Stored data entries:
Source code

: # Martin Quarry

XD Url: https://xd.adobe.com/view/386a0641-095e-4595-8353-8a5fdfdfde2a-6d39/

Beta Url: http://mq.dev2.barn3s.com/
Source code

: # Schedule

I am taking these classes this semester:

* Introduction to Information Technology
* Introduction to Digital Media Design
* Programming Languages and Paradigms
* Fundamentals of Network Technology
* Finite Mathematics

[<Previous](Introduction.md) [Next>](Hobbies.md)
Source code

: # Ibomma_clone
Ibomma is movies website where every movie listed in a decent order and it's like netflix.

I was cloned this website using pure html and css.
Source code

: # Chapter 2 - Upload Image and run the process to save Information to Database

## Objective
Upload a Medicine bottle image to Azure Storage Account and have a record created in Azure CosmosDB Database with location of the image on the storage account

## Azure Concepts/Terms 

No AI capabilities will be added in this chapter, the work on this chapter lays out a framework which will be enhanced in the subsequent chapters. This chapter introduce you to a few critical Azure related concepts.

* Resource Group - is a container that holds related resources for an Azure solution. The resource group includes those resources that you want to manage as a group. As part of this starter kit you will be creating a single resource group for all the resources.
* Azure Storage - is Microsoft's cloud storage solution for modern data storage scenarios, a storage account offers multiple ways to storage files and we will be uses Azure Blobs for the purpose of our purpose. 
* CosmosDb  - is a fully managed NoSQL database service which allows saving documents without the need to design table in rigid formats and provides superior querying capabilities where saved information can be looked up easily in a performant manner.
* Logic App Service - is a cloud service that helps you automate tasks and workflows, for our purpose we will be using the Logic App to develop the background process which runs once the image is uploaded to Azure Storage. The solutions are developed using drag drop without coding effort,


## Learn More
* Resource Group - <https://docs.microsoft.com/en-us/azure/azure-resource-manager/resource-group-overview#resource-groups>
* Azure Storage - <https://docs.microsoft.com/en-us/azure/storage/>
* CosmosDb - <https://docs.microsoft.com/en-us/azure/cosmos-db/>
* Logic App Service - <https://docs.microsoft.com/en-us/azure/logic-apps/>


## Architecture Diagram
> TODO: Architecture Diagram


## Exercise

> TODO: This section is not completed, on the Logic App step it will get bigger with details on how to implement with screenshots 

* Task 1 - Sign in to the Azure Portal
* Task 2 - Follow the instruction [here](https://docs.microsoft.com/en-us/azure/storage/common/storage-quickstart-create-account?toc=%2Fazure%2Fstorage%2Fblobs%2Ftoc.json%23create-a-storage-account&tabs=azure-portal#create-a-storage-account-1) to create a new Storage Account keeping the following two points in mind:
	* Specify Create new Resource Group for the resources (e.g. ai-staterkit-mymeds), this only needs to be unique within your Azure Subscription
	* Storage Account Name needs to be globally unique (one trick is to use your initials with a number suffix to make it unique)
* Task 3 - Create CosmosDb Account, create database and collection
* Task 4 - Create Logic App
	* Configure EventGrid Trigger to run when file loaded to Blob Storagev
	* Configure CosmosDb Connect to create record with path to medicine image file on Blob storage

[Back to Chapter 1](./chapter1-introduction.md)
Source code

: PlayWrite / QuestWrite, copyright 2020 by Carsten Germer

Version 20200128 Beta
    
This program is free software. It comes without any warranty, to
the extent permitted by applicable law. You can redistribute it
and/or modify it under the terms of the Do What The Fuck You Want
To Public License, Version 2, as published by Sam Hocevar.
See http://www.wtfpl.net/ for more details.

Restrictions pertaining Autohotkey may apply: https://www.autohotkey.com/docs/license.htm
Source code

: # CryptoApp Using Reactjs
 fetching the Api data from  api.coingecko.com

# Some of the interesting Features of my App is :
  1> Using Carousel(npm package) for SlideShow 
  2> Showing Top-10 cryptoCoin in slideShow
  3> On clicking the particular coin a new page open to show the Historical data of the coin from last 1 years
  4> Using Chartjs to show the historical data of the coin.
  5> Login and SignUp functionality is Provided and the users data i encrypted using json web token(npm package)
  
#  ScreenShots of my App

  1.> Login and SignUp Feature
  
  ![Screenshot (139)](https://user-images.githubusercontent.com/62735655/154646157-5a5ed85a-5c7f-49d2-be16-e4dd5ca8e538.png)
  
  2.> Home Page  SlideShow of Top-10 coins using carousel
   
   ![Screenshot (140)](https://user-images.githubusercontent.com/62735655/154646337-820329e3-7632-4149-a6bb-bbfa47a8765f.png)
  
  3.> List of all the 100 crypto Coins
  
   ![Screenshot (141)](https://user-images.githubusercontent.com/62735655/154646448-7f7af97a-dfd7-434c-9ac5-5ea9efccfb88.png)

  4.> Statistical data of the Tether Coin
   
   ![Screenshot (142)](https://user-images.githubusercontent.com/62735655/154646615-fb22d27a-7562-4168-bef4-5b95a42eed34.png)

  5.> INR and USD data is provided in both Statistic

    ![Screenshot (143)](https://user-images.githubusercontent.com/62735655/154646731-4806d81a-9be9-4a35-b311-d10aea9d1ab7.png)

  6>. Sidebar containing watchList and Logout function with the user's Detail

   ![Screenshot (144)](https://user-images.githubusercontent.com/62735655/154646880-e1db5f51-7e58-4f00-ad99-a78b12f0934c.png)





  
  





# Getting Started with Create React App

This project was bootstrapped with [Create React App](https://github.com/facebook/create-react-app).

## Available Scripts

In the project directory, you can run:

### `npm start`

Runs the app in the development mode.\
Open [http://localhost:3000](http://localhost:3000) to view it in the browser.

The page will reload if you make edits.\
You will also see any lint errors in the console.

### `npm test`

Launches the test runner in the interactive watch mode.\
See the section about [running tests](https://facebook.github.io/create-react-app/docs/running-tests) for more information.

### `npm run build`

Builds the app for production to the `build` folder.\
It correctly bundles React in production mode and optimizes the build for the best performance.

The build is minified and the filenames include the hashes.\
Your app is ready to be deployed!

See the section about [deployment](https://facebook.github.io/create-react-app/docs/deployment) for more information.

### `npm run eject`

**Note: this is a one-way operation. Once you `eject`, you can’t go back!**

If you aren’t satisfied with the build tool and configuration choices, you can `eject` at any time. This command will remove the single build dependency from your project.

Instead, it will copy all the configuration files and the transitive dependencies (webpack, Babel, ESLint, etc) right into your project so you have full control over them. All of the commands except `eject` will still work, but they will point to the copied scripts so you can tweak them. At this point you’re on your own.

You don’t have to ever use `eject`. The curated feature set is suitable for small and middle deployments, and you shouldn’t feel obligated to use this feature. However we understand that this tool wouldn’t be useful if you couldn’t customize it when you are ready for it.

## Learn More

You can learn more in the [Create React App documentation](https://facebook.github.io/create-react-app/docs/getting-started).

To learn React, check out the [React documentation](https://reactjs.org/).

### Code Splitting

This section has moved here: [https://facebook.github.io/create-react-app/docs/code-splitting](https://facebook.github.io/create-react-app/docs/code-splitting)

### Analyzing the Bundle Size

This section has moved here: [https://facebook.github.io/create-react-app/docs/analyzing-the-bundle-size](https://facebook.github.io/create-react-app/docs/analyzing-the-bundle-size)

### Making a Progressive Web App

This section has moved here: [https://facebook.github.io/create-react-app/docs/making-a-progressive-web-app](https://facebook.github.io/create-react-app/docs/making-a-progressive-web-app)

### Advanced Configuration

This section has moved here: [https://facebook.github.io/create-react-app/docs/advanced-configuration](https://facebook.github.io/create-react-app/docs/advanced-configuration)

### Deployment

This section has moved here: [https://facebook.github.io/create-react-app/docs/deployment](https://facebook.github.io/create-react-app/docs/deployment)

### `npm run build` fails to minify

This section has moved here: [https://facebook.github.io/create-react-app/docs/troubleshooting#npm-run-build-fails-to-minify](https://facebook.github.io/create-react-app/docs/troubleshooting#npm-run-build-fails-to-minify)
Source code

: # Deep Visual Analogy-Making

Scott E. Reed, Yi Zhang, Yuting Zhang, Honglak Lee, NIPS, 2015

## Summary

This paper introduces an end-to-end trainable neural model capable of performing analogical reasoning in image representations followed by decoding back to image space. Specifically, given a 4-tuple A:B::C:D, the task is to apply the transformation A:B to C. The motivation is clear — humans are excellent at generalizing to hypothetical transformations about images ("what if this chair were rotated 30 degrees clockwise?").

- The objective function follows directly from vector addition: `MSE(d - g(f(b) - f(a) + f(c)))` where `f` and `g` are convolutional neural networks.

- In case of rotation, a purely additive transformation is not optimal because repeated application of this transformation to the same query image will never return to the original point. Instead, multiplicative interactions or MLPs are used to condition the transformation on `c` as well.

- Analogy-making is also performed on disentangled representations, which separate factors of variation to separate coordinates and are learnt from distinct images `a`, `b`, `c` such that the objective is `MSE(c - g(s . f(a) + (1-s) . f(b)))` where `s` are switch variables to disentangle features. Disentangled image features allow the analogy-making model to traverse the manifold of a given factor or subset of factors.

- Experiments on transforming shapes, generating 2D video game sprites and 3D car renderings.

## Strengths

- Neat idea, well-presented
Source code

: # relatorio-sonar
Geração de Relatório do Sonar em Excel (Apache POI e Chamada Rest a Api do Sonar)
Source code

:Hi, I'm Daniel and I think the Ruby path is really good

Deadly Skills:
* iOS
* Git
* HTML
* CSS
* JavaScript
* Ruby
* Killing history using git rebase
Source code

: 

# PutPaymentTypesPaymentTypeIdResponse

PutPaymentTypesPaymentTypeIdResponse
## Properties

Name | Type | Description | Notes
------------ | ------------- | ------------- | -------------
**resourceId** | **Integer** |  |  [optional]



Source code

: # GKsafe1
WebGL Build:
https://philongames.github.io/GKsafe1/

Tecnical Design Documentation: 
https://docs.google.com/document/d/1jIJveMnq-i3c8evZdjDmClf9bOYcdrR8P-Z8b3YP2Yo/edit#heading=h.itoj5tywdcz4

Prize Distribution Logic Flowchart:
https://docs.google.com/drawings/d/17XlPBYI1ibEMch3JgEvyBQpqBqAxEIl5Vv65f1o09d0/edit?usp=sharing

• _Work instruction_
Up to and including the line with "to Information Technology", write out the records above exactly, starting from their first line.

• _Solution_
Source code

: # Martin Quarry

XD Url: https://xd.adobe.com/view/386a0641-095e-4595-8353-8a5fdfdfde2a-6d39/

Beta Url: http://mq.dev2.barn3s.com/
Source code

: # Schedule

I am taking these classes this semester:

* Introduction to Information Technology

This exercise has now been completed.